• [What to produce]
The expected output is every line of the data exactly as shown, minus the images.

Data to examine Start Marker

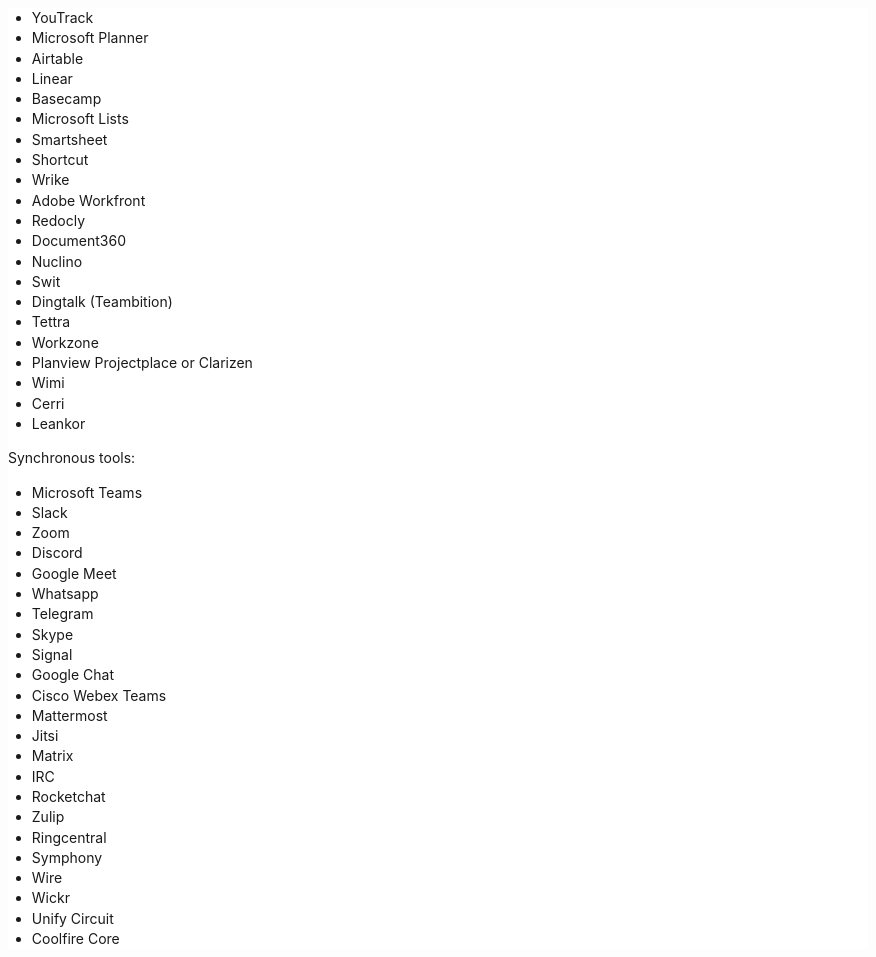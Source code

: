 + YouTrack
+ Microsoft Planner
+ Airtable
+ Linear
+ Basecamp
+ Microsoft Lists
+ Smartsheet
+ Shortcut
+ Wrike
+ Adobe Workfront
+ Redocly
+ Document360
+ Nuclino
+ Swit
+ Dingtalk (Teambition)
+ Tettra
+ Workzone
+ Planview Projectplace or Clarizen
+ Wimi
+ Cerri
+ Leankor










Synchronous tools:
+ Microsoft Teams
+ Slack
+ Zoom
+ Discord
+ Google Meet
+ Whatsapp
+ Telegram
+ Skype
+ Signal
+ Google Chat
+ Cisco Webex Teams
+ Mattermost
+ Jitsi
+ Matrix
+ IRC
+ Rocketchat
+ Zulip
+ Ringcentral
+ Symphony
+ Wire
+ Wickr
+ Unify Circuit
+ Coolfire Core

Data to examine End Marker

• [Result below]
Source code

: + YouTrack
+ Microsoft Planner
+ Airtable
+ Linear
+ Basecamp
+ Microsoft Lists
+ Smartsheet
+ Shortcut
+ Wrike
+ Adobe Workfront
+ Redocly
+ Document360
+ Nuclino
+ Swit
+ Dingtalk (Teambition)
+ Tettra
+ Workzone
+ Planview Projectplace or Clarizen
+ Wimi
+ Cerri
+ Leankor










Synchronous tools:
+ Microsoft Teams
+ Slack
+ Zoom
+ Discord
+ Google Meet
+ Whatsapp
+ Telegram
+ Skype
+ Signal
+ Google Chat
+ Cisco Webex Teams
+ Mattermost
+ Jitsi
+ Matrix
+ IRC
+ Rocketchat
+ Zulip
+ Ringcentral
+ Symphony
+ Wire
+ Wickr
+ Unify Circuit
+ Coolfire Core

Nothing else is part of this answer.